In this context, after analysing some of the significant background realities, this volume also reflects upon the likely developments in post-2014 Afghanistan. For 2014 is a year that began to witness formal withdrawal of the USA-led NATO troops from Afghan soil. The exit of the NATO, indeed, opens up a new page in the history of Afghanistan. In fact, the very notion of military intervention by external forces and powers is incompatible with the very being of the sovereign nation state. With such intervention, evidently, Afghanistan was robbed of its sovereignty. In that case, should the drawdown be viewed as a positive development? Incontestably, the withdrawal of foreign troops from its soil will give Afghanistan an opportunity to choose an independent course while building its incipient democracy and launching its developmental projects. In any case, the presence of foreign troops cannot be a permanent guarantee of peace. Thus, the people of Afghanistan will, after long suffering and protracted civil wars, strive to be masters of their own destiny and become active subjects and not passive observes of their own history.

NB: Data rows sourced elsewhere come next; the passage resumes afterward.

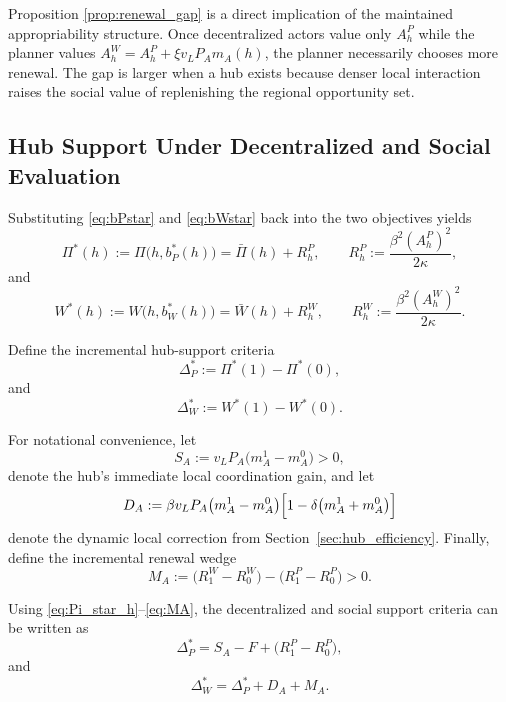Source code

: Proposition \ref{prop:renewal_gap} is a direct implication of the maintained appropriability structure. Once decentralized actors value only $A_h^P$ while the planner values $A_h^W=A_h^P+\xi v_L P_A m_A(h)$, the planner necessarily chooses more renewal. The gap is larger when a hub exists because denser local interaction raises the social value of replenishing the regional opportunity set.

\subsection{Hub Support Under Decentralized and Social Evaluation}

Substituting \eqref{eq:bPstar} and \eqref{eq:bWstar} back into the two objectives yields
\begin{equation}
\Pi^*(h)
:=
\Pi\bigl(h,b_P^*(h)\bigr)
=
\bar\Pi(h)+R_h^P,
\qquad
R_h^P:=\frac{\beta^2(A_h^P)^2}{2\kappa},
\label{eq:Pi_star_h}
\end{equation}
and
\begin{equation}
W^*(h)
:=
W\bigl(h,b_W^*(h)\bigr)
=
\bar W(h)+R_h^W,
\qquad
R_h^W:=\frac{\beta^2(A_h^W)^2}{2\kappa}.
\label{eq:W_star_h}
\end{equation}

Define the incremental hub-support criteria
\begin{equation}
\Delta_P^*
:=
\Pi^*(1)-\Pi^*(0),
\label{eq:DeltaP_star}
\end{equation}
and
\begin{equation}
\Delta_W^*
:=
W^*(1)-W^*(0).
\label{eq:DeltaW_star}
\end{equation}

For notational convenience, let
\begin{equation}
S_A
:=
v_L P_A\bigl(m_A^1-m_A^0\bigr)>0,
\label{eq:SA}
\end{equation}
denote the hub's immediate local coordination gain, and let
\begin{equation}
D_A
:=
\beta v_L P_A\bigl(m_A^1-m_A^0\bigr)\Bigl[1-\delta\bigl(m_A^1+m_A^0\bigr)\Bigr]
\label{eq:DA}
\end{equation}
denote the dynamic local correction from Section~\ref{sec:hub_efficiency}. Finally, define the incremental renewal wedge
\begin{equation}
M_A
:=
\bigl(R_1^W-R_0^W\bigr)-\bigl(R_1^P-R_0^P\bigr)
>0.
\label{eq:MA}
\end{equation}

Using \eqref{eq:Pi_star_h}--\eqref{eq:MA}, the decentralized and social support criteria can be written as
\begin{equation}
\Delta_P^*
=
S_A-F+\bigl(R_1^P-R_0^P\bigr),
\label{eq:DeltaP_star_expanded}
\end{equation}
and
\begin{equation}
\Delta_W^*
=
\Delta_P^*+D_A+M_A.
\label{eq:DeltaW_star_wedge}
\end{equation}

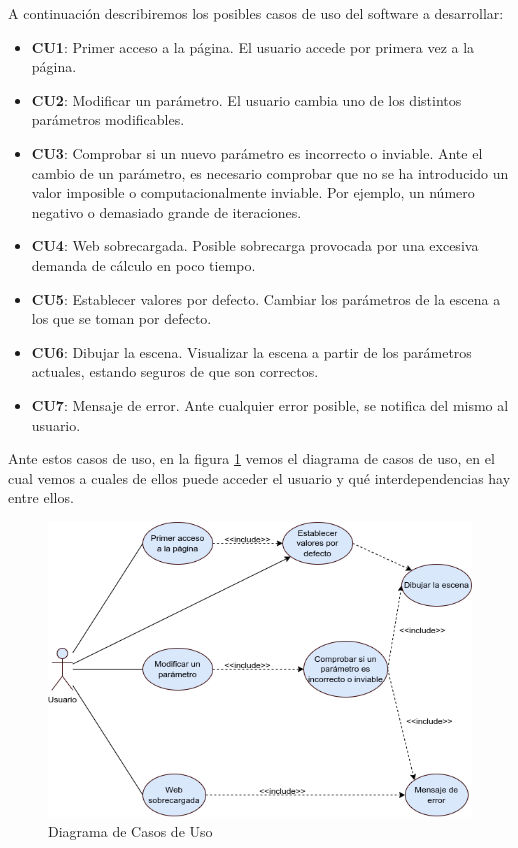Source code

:A continuación describiremos los posibles casos de uso del software a desarrollar:
\begin{itemize}
    \item \textbf{CU1}: Primer acceso a la página. El usuario accede por primera vez a la página.
    \item \textbf{CU2}: Modificar un parámetro. El usuario cambia uno de los distintos parámetros modificables.
    \item \textbf{CU3}: Comprobar si un nuevo parámetro es incorrecto o inviable. Ante el cambio de un parámetro, es necesario comprobar que no se ha introducido un valor imposible o computacionalmente inviable. Por ejemplo, un número negativo o demasiado grande de iteraciones.
    \item \textbf{CU4}: Web sobrecargada. Posible sobrecarga provocada por una excesiva demanda de cálculo en poco tiempo.
    \item \textbf{CU5}: Establecer valores por defecto. Cambiar los parámetros de la escena a los que se toman por defecto.
    \item \textbf{CU6}: Dibujar la escena. Visualizar la escena a partir de los parámetros actuales, estando seguros de que son correctos.
    \item \textbf{CU7}: Mensaje de error. Ante cualquier error posible, se notifica del mismo al usuario.
\end{itemize}

Ante estos casos de uso, en la figura \ref{fig:casos-uso} vemos el diagrama de casos de uso, en el cual vemos a cuales de ellos puede acceder el usuario y qué interdependencias hay entre ellos.

\begin{figure} [ht]
\centering
\includegraphics[scale = 0.4]{img/diagrama-CU.png}
\caption{Diagrama de Casos de Uso}
    \label{fig:casos-uso}
\end{figure}
\newpage

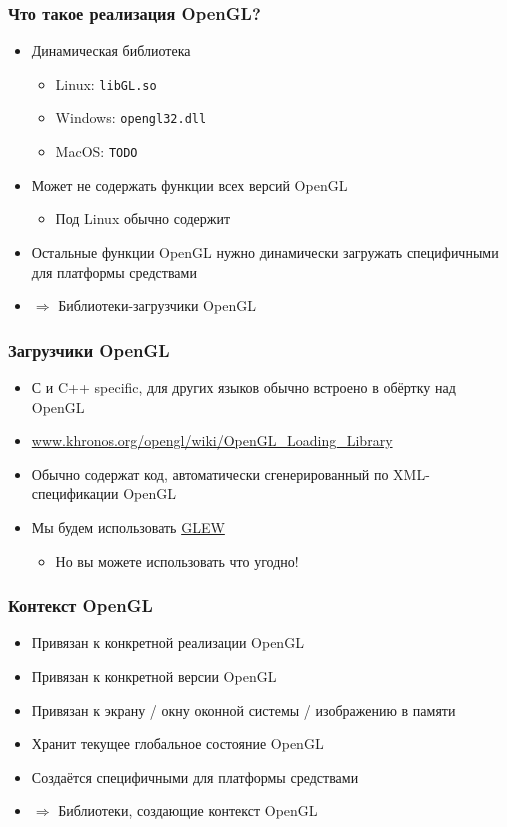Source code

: \documentclass{beamer}
\begin{document}
\begin{frame}[fragile]
\frametitle{Что такое реализация OpenGL?}
\begin{itemize}
\item Динамическая библиотека
\begin{itemize}
\item Linux: \verb|libGL.so|
\item Windows: \verb|opengl32.dll|
\item MacOS: \verb|TODO|
\end{itemize}
\pause
\item Может не содержать функции всех версий OpenGL
\begin{itemize}
\item Под Linux обычно содержит
\end{itemize}
\item Остальные функции OpenGL нужно динамически загружать специфичными для платформы средствами
\item $\Longrightarrow$ Библиотеки-загрузчики OpenGL
\end{itemize}
\end{frame}

\begin{frame}
\frametitle{Загрузчики OpenGL}
\begin{itemize}
\item С и C++ specific, для других языков обычно встроено в обёртку над OpenGL
\item \url{www.khronos.org/opengl/wiki/OpenGL_Loading_Library}
\item Обычно содержат код, автоматически сгенерированный по XML-спецификации OpenGL
\item Мы будем использовать {\color{blue}\underline{GLEW}}
\begin{itemize}
\item Но вы можете использовать что угодно!
\end{itemize}
\end{itemize}
\end{frame}

\begin{frame}
\frametitle{Контекст OpenGL}
\begin{itemize}
\item Привязан к конкретной реализации OpenGL
\item Привязан к конкретной версии OpenGL
\item Привязан к экрану / окну оконной системы / изображению в памяти
\item Хранит текущее глобальное состояние OpenGL
\item Создаётся специфичными для платформы средствами
\item $\Longrightarrow$ Библиотеки, создающие контекст OpenGL
\end{itemize}
\end{frame}
\end{document}
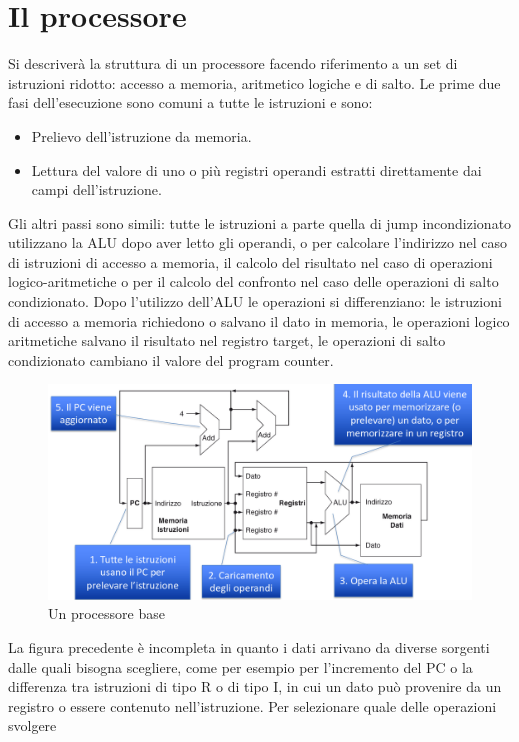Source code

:\chapter{Il processore}
Si descriver\`a la struttura di un processore facendo riferimento a un set di istruzioni ridotto: accesso a memoria, aritmetico logiche e di salto. Le prime due fasi
dell'esecuzione sono comuni a tutte le istruzioni e sono:
\begin{itemize}
\item Prelievo dell'istruzione da memoria.
\item Lettura del valore di uno o pi\`u registri operandi estratti direttamente dai campi dell'istruzione. 
\end{itemize}
Gli altri passi sono simili: tutte le istruzioni a parte quella di jump incondizionato utilizzano la ALU dopo aver letto gli operandi, o per calcolare l'indirizzo nel
caso di istruzioni di accesso a memoria, il calcolo del risultato nel caso di operazioni logico-aritmetiche o per il calcolo del confronto nel caso delle operazioni di 
salto condizionato. Dopo l'utilizzo dell'ALU le operazioni si differenziano: le istruzioni di accesso a memoria richiedono o salvano il dato in memoria, le operazioni
logico aritmetiche salvano il risultato nel registro target, le operazioni di salto condizionato cambiano il valore del program counter. 
\begin{figure}
  \includegraphics[scale=0.2]{Pictures/CPUBase.png}
  \caption{Un processore base}
  \label{fig:boat1}
\end{figure}
\newpage
La figura precedente \`e incompleta in quanto i dati arrivano da diverse sorgenti dalle quali bisogna scegliere, come per esempio per l'incremento del PC o la differenza
tra istruzioni di tipo R o di tipo I, in cui un dato pu\`o provenire da un registro o essere contenuto nell'istruzione. Per selezionare quale delle operazioni svolgere
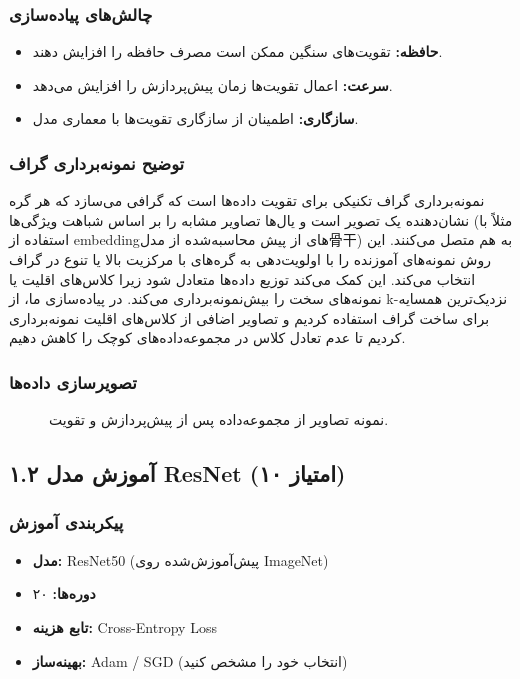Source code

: \documentclass[12pt,a4paper]{article}
\theoremstyle{definition}
\begin{document}
\subsubsection*{چالش‌های پیاده‌سازی}
\begin{itemize}
    \item \textbf{حافظه:} تقویت‌های سنگین ممکن است مصرف حافظه را افزایش دهند.
    \item \textbf{سرعت:} اعمال تقویت‌ها زمان پیش‌پردازش را افزایش می‌دهد.
    \item \textbf{سازگاری:} اطمینان از سازگاری تقویت‌ها با معماری مدل.
\end{itemize}

\subsubsection*{توضیح نمونه‌برداری گراف}
نمونه‌برداری گراف تکنیکی برای تقویت داده‌ها است که گرافی می‌سازد که هر گره نشان‌دهنده یک تصویر است و یال‌ها تصاویر مشابه را بر اساس شباهت ویژگی‌ها (مثلاً با استفاده از embeddingهای از پیش محاسبه‌شده از مدل骨干) به هم متصل می‌کنند. این روش نمونه‌های آموزنده را با اولویت‌دهی به گره‌های با مرکزیت بالا یا تنوع در گراف انتخاب می‌کند. این کمک می‌کند توزیع داده‌ها متعادل شود زیرا کلاس‌های اقلیت یا نمونه‌های سخت را بیش‌نمونه‌برداری می‌کند. در پیاده‌سازی ما، از k-نزدیک‌ترین همسایه برای ساخت گراف استفاده کردیم و تصاویر اضافی از کلاس‌های اقلیت نمونه‌برداری کردیم تا عدم تعادل کلاس در مجموعه‌داده‌های کوچک را کاهش دهیم.

\subsubsection*{تصویرسازی داده‌ها}
\begin{figure}[H]
    \centering
    \caption{نمونه تصاویر از مجموعه‌داده پس از پیش‌پردازش و تقویت.}
    \label{fig:samples}
\end{figure}


\subsection{۱.۲ آموزش مدل ResNet (۱۰ امتیاز)}

\subsubsection*{پیکربندی آموزش}
\begin{itemize}
    \item \textbf{مدل:} ResNet50 (پیش‌آموزش‌شده روی ImageNet)
    \item \textbf{دوره‌ها:} ۲۰
    \item \textbf{تابع هزینه:} Cross-Entropy Loss
    \item \textbf{بهینه‌ساز:} Adam / SGD (انتخاب خود را مشخص کنید)
\end{itemize}
\end{document}
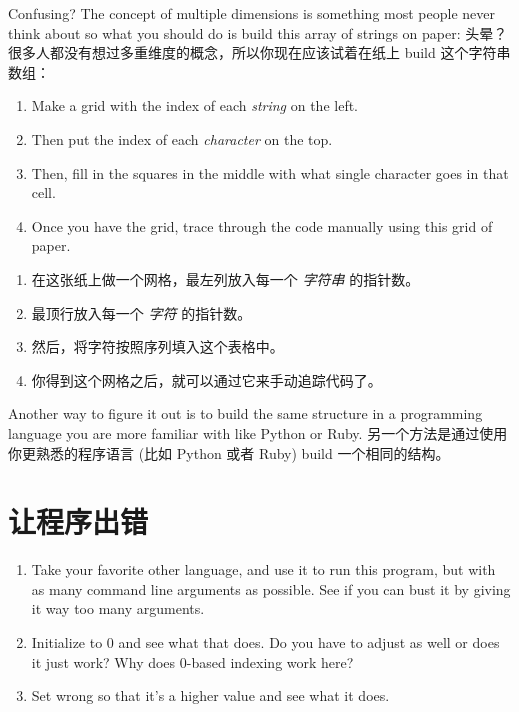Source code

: Confusing? The concept of multiple dimensions is something most
people never think about so what you should do is build this
array of strings on paper:
头晕？很多人都没有想过多重维度的概念，所以你现在应该试着在纸上 build 这个字符串数组：

\begin{enumerate}
\item Make a grid with the index of each \emph{string} on the left.
\item Then put the index of each \emph{character} on the top.
\item Then, fill in the squares in the middle with what single character
    goes in that cell.
\item Once you have the grid, trace through the code manually
    using this grid of paper.
\end{enumerate}

\begin{enumerate}
\item 在这张纸上做一个网格，最左列放入每一个 \emph{字符串} 的指针数。
\item 最顶行放入每一个 \emph{字符} 的指针数。
\item 然后，将字符按照序列填入这个表格中。
\item 你得到这个网格之后，就可以通过它来手动追踪代码了。
\end{enumerate}

Another way to figure it out is to build the same structure
in a programming language you are more familiar with like Python or
Ruby.
另一个方法是通过使用你更熟悉的程序语言 (比如 Python 或者 Ruby) build 一个相同的结构。

\section{让程序出错}

\begin{enumerate}
\item Take your favorite other language, and use it to run this program, but
    with as many command line arguments as possible.  See if you can bust it
    by giving it way too many arguments.
\item Initialize  to 0 and see what that does.  Do you have to adjust
     as well or does it just work?  Why does 0-based indexing work
    here?
\item Set  wrong so that it's a higher value and see what
    it does.
\end{enumerate}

However, taking a romantic view of the trajectories of developments post-2014 may sound imprudent at this stage. Contrary to positive aspects of the drawdown, several apprehensions need to be entertained about the future of Afghanistan. Multi-ethnic Afghanistan, which is at the crossroads of South, Central and West Asia, is hardly a politically stable and safe space owing to the mushrooming of radical Islamic groupings that embrace terrorism. Even though Osama Bin Laden has been eliminated, the Al-Qaeda is intact. Also, the Taliban was forced to depart from Kabul (2001) but was seldom defeated emphatically. Afghanistan has had a brief date with democracy and in the recently concluded presidential election (2014) the Ghani regime has taken over from Karzai. The processes of reconciliation among warring factions and groups are still in progress, and the Afghan security personnel still require both logistic and material support in order to ensure stability and semblance of order. At this juncture, the government has also started negotiations with the Taliban, but clouds of uncertainty continue to hover over Afghanistans future. Unsurprisingly, there is no unambiguous evidence to conclude that the Taliban has snapped its ties with the Al-Qaeda.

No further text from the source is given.